Independent telcos like Cincinnati Bell, Windstream, SureWest, and the 1,100 phone companies serving rural communities, are known for selling mature, established services like DSL, voice, and business T-1s. But being boring no longer produces the cash flow it once did, and now telco executives are talking less like owners of 100 year old telephone exchanges, and more like providers who interconnect at Equinix exchanges. But is this just PR gloss, or can they really succeed?
To date, many colo and hosting providers have succeeded by avoiding telecom services, while many telecom providers, notably Cogent and AboveNet, have focused on providing telecom services to data centers, not by selling the space inside of them. The "end-to-end" provider has not fared well. Level 3, in particular, received a delisting warning from NASDAQ last week, and has long struggled to compete against the multiple providers it faces across a variety of markets. AT&T and Verizon Business have had some success in hosting, but much of their focus in the business market has been on high bandwidth and shared network services such as Transparent LANs and IP/VPNs. However, independent telcos like Windstream and Cincinnati Bell have far fewer of these large corporate customers.
In the late 90s, Cincinnati Bell made an attempt at becoming a more exciting business provider when it acquired Texas-based IXC Communications and temporarily changed its name to Broadwing Communications. When it re-branded back to Cincinnati Bell, the company mentioned the great tradition behind the name. Now it is banking its future on another rapidly-growing Texas company, although this one is not in the midst of a crazy fiber optic building spree like IXC was.

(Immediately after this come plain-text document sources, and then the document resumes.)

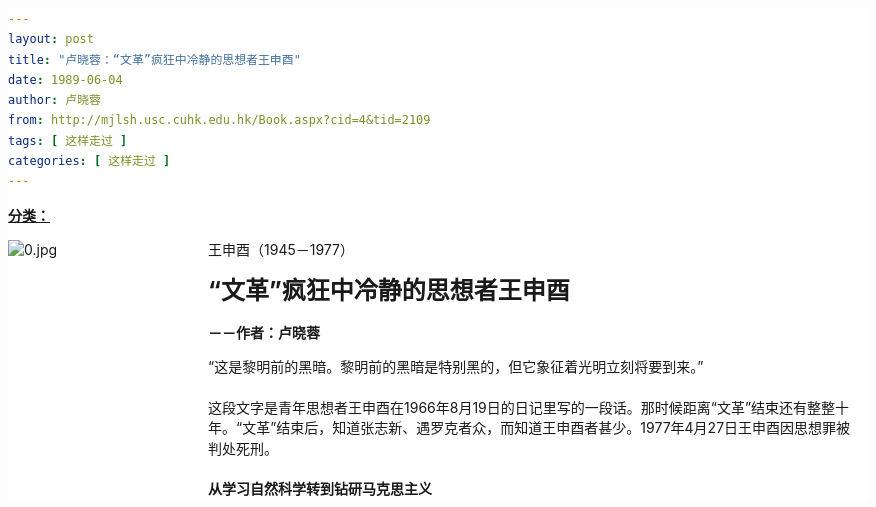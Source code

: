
 ```yaml
---
layout: post
title: "卢晓蓉：“文革”疯狂中冷静的思想者王申酉"
date: 1989-06-04
author: 卢晓蓉
from: http://mjlsh.usc.cuhk.edu.hk/Book.aspx?cid=4&tid=2109
tags: [ 这样走过 ]
categories: [ 这样走过 ]
---
```


<div style="margin: 15px 10px 10px 0px;">
 <div>
  <span id="ctl00_ContentPlaceHolder1_chapter1_SubjectLabel" style="font-weight:bold;text-decoration:underline;">
   分类：
  </span>
 </div>
 <p>
  <img align="left" alt="0.jpg" border="0" height="321" src="http://mjlsh.usc.cuhk.edu.hk/medias/contents/2109/0.jpg" width="200"/>
 </p>
 <p>
 </p>
 <p>
  王申酉（1945－1977）
 </p>
 <p>
  <strong>
   <font size="5">
   </font>
  </strong>
 </p>
 <p>
  <strong>
   <font size="5">
   </font>
  </strong>
 </p>
 <p>
  <strong>
   <font size="5">
    “文革”疯狂中冷静的思想者王申酉
   </font>
  </strong>
 </p>
 <p>
  <strong>
   －－作者：卢晓蓉
  </strong>
 </p>
 <p>
  “这是黎明前的黑暗。黎明前的黑暗是特别黑的，但它象征着光明立刻将要到来。”
  <br/>
  <br/>
  这段文字是青年思想者王申酉在1966年8月19日的日记里写的一段话。那时候距离“文革”结束还有整整十年。“文革”结束后，知道张志新、遇罗克者众，而知道王申酉者甚少。1977年4月27日王申酉因思想罪被判处死刑。
  <br/>
  <br/>
  <strong>
   从学习自然科学转到钻研马克思主义
   <br/>
  </strong>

Privately-held hosting and colo providers like i/o Data Centers and SoftLayer have had no trouble raising capital, and shortly before its acquisition, CyrusOne raised $150 million on its own. While I can't say how much CyrusOne wanted to be acquired, ABRY Partners, not unlike GI Partners, clearly needed a "liquidity event" to maximize its IRR on its hosting investments, and in this case, getting 8x prior year revenue was far more than they would have gotten from an IPO, especially with CoreSite trading around 2x annualized revenue.
While Cincinnati Bell unquestionably overpaid, I think it did the right thing operationally by keeping the Cyrus One brand, and not re-creating another "Broadwing" or oddly-branded provider. But outside of CenturyLink/Qwest, which will stretch the definition of an "independent" phone company because of Qwest's RBOC operations, there are few other independents who can afford to spend $500 million on a hosting provider.